The big reveal is still months away—we’ll see it IRL around the time the U.S. elects its next president—but H&M has shared three looks from its upcoming Kenzo collaboration with Vogue.com today. Given Kenzo Takada’s penchant for clashing patterns and textures and current creative directors Carol Lim and Humberto Leon’s own lively work at the label, the lineup is plenty colorful. In fact, the tiger stripes that figure in all of these images are based on archival prints. “Lots of customers only know the side of Kenzo we worked on,” said Leon by phone from Malibu, where he’s vacationing with his family. “But we’re celebrating the brand’s 50th anniversary. We’ve kept Kenzo Takada close to our hearts; he comes to all our shows. We want to do something that makes him feel proud.”

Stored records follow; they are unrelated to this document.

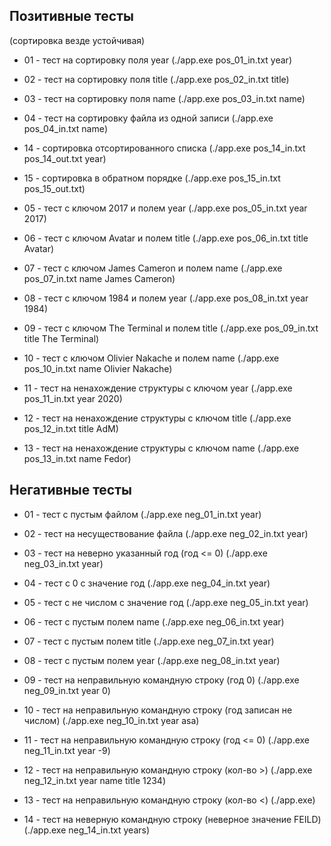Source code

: ## Позитивные тесты 
 (сортировка везде устойчивая)

- 01 - тест на сортировку поля year 
	(./app.exe pos_01_in.txt year)
- 02 - тест на сортировку поля title 
	(./app.exe pos_02_in.txt title)
- 03 - тест на сортировку поля name 
	(./app.exe pos_03_in.txt name)
- 04 - тест на сортировку файла из одной записи
	(./app.exe pos_04_in.txt name)
- 14 - сортировка отсортированного списка
	(./app.exe pos_14_in.txt pos_14_out.txt year)
- 15 - сортировка в обратном порядке
	(./app.exe pos_15_in.txt pos_15_out.txt)

- 05 - тест с ключом 2017 и полем year 
	(./app.exe pos_05_in.txt year 2017)
- 06 - тест с ключом Avatar и полем title 
	(./app.exe pos_06_in.txt title Avatar)
- 07 - тест с ключом James Cameron и полем name 
	(./app.exe pos_07_in.txt name James Cameron)
- 08 - тест с ключом 1984 и полем year 
	(./app.exe pos_08_in.txt year 1984)
- 09 - тест с ключом The Terminal и полем title 
	(./app.exe pos_09_in.txt title The Terminal)
- 10 - тест с ключом Olivier Nakache и полем name 
	(./app.exe pos_10_in.txt name Olivier Nakache)
- 11 - тест на ненахождение структуры с ключом year 
	(./app.exe pos_11_in.txt year 2020)
- 12 - тест на ненахождение структуры с ключом title 
	(./app.exe pos_12_in.txt title AdM)
- 13 - тест на ненахождение структуры с ключом name
        (./app.exe pos_13_in.txt name Fedor)

## Негативные тесты
- 01 - тест с пустым файлом
	(./app.exe neg_01_in.txt year)
- 02 - тест на несуществование файла
	(./app.exe neg_02_in.txt year)
- 03 - тест на неверно указанный год (год <= 0)
	(./app.exe neg_03_in.txt year)
- 04 - тест с 0 с значение год
	(./app.exe neg_04_in.txt year)
- 05 - тест с не числом с значение год
	(./app.exe neg_05_in.txt year)
- 06 - тест с пустым полем name
	(./app.exe neg_06_in.txt year)
- 07 - тест с пустым полем title
	(./app.exe neg_07_in.txt year)
- 08 - тест с пустым полем year
	(./app.exe neg_08_in.txt year)

- 09 - тест на неправильную командную строку (год 0)
	(./app.exe neg_09_in.txt year 0)
- 10 - тест на неправильную командную строку (год записан не числом)
	(./app.exe neg_10_in.txt year asa)
- 11 - тест на неправильную командную строку (год <= 0)
	(./app.exe neg_11_in.txt year -9)
- 12 -  тест на неправильную командную строку (кол-во >)
	(./app.exe neg_12_in.txt year name title 1234)
- 13 -  тест на неправильную командную строку (кол-во <)
     (./app.exe)
- 14 - тест на неверную командную строку (неверное значение FEILD)
	(./app.exe neg_14_in.txt years)
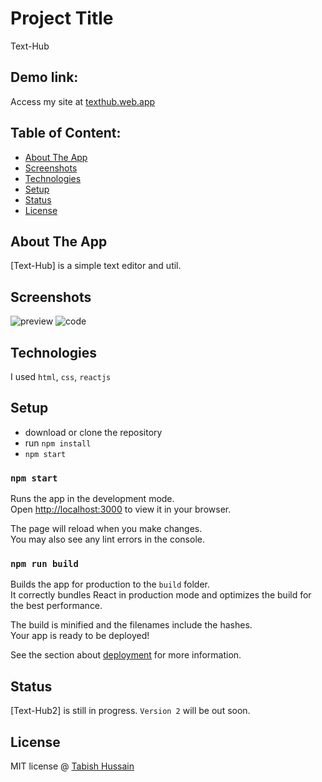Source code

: # Project Title
Text-Hub

## Demo link:
Access my site at [texthub.web.app](https://texthub-20914.web.app)

## Table of Content:

- [About The App](#about-the-app)
- [Screenshots](#screenshots)
- [Technologies](#technologies)
- [Setup](#setup)
- [Status](#status)
- [License](#license)

## About The App
[Text-Hub] is a simple text editor and util.

## Screenshots
![preview](https://user-images.githubusercontent.com/107784329/186419038-d7224462-ef6a-4ffd-8ba0-a5979711f1a3.png)
![code](https://user-images.githubusercontent.com/107784329/186419267-89e785c3-8750-445d-9ee4-9a0af4366f1f.png)

## Technologies
I used `html`, `css`, `reactjs`

## Setup
- download or clone the repository
- run `npm install`
- `npm start`

### `npm start`
Runs the app in the development mode.\
Open [http://localhost:3000](http://localhost:3000) to view it in your browser.

The page will reload when you make changes.\
You may also see any lint errors in the console.

### `npm run build`
Builds the app for production to the `build` folder.\
It correctly bundles React in production mode and optimizes the build for the best performance.

The build is minified and the filenames include the hashes.\
Your app is ready to be deployed!

See the section about [deployment](https://facebook.github.io/create-react-app/docs/deployment) for more information.

## Status
[Text-Hub2] is still in progress. `Version 2` will be out soon.

## License

MIT license @ [Tabish Hussain](https://www.instagram.com/tabish_hussain09/)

That extends beyond the vibe of the clothes. Takada, like Lim and Leon after him, was an outsider in Paris. He arrived in the mid-’60s, around the time that Yves Saint Laurent was shaking up the old-school haute couture system with his Rive Gauche ready-to-wear. The Japanese-born designer presented his own version of streetwear, and made a point of putting on runway shows that reflected real life. Inclusivity and individuality were guiding principles in the Kenzo collections of the 1970s. Riffing on that concept for the H&M collaboration lookbook, rather than casting professional models, Leon and Lim have recruited friends and influencers: “People we admire, icons in their own fields, people who are influential beyond their fashion sensibility,” said Leon. Pictured here are Amy Sall, an activist and founder of SUNU: Journal of African Affairs, Critical Thought + Aesthetics, and artist and poet Juliana Huxtable; Oko Ebombo, a music and performance artist; and Isamaya Ffrench, a makeup artist and member of the London-based collective Theo Adams Company.
“This is just the beginning,” said Leon of the lookbook stars. “We really put our heart and soul into how it will look. We just love what they do.”